::: Input data

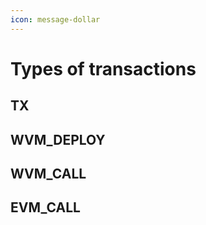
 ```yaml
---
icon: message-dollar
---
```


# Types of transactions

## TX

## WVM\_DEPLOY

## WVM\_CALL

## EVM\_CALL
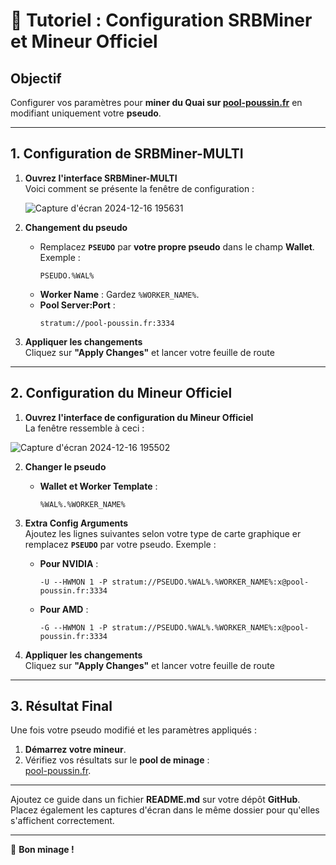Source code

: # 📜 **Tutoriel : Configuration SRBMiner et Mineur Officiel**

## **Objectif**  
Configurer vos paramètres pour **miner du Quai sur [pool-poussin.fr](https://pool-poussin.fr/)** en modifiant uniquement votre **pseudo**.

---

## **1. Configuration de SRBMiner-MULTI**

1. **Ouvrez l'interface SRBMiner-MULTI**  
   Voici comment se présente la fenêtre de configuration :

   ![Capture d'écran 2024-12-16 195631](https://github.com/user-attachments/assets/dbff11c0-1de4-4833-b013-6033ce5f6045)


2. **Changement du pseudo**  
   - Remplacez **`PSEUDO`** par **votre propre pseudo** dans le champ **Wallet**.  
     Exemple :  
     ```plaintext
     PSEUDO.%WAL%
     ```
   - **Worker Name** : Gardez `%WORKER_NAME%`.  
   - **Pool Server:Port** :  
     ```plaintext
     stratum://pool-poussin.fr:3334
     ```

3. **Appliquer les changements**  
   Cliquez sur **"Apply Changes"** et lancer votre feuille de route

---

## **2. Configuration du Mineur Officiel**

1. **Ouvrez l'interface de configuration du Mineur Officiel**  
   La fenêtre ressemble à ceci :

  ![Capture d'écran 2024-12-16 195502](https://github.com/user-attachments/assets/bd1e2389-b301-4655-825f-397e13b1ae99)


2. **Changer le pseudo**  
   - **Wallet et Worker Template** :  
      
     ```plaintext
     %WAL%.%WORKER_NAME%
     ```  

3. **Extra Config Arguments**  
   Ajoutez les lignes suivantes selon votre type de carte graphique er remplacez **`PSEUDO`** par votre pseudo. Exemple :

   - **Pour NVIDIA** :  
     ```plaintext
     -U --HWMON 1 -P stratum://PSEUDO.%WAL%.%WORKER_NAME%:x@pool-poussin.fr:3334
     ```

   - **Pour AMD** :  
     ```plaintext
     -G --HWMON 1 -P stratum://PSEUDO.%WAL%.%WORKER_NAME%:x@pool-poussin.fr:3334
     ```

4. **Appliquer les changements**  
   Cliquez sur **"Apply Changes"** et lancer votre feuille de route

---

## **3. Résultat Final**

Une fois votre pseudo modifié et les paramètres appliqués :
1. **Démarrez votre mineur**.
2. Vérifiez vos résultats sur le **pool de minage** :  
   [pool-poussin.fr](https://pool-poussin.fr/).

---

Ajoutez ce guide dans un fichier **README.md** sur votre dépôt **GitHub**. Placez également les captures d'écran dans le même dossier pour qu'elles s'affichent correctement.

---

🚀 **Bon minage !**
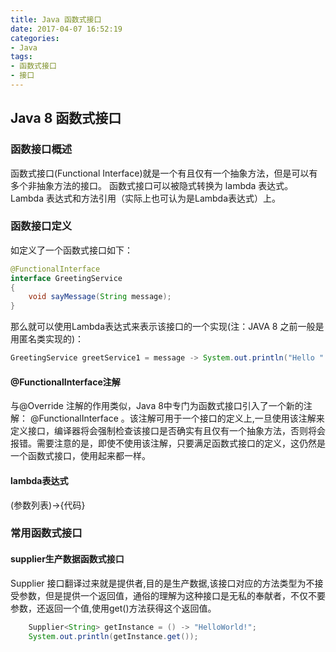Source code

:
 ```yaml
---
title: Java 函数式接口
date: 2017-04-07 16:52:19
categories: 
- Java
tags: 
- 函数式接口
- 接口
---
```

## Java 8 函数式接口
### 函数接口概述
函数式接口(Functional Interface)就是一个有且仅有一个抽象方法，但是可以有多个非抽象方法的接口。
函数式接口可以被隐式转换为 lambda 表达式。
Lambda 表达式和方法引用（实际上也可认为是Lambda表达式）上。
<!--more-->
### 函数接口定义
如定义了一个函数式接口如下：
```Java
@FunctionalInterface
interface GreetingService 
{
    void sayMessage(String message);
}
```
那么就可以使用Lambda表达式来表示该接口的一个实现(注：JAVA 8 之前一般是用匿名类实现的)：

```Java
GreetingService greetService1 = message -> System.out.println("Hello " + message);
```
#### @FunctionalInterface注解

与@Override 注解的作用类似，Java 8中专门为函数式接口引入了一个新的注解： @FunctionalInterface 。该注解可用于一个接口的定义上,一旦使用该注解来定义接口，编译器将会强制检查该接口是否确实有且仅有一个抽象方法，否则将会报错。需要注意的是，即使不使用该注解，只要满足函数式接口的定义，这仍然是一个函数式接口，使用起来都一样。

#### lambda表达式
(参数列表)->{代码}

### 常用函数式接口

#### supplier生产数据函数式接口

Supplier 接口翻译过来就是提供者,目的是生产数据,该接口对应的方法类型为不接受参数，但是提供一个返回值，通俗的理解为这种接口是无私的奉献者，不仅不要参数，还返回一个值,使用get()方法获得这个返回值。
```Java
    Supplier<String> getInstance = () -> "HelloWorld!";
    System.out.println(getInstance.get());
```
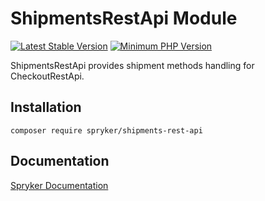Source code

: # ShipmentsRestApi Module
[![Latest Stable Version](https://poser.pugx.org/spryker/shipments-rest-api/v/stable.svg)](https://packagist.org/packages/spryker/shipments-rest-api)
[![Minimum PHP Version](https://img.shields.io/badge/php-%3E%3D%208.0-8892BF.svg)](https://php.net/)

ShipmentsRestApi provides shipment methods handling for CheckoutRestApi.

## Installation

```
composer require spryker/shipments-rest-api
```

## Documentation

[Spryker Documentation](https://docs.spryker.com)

::::::

### What to work on:
Wherever "Ouvrez" appears in the listing, report the line it is on.

### Worked solution:
1. **Ouvrez l'interface SRBMiner-MULTI**  
1. **Ouvrez l'interface de configuration du Mineur Officiel**  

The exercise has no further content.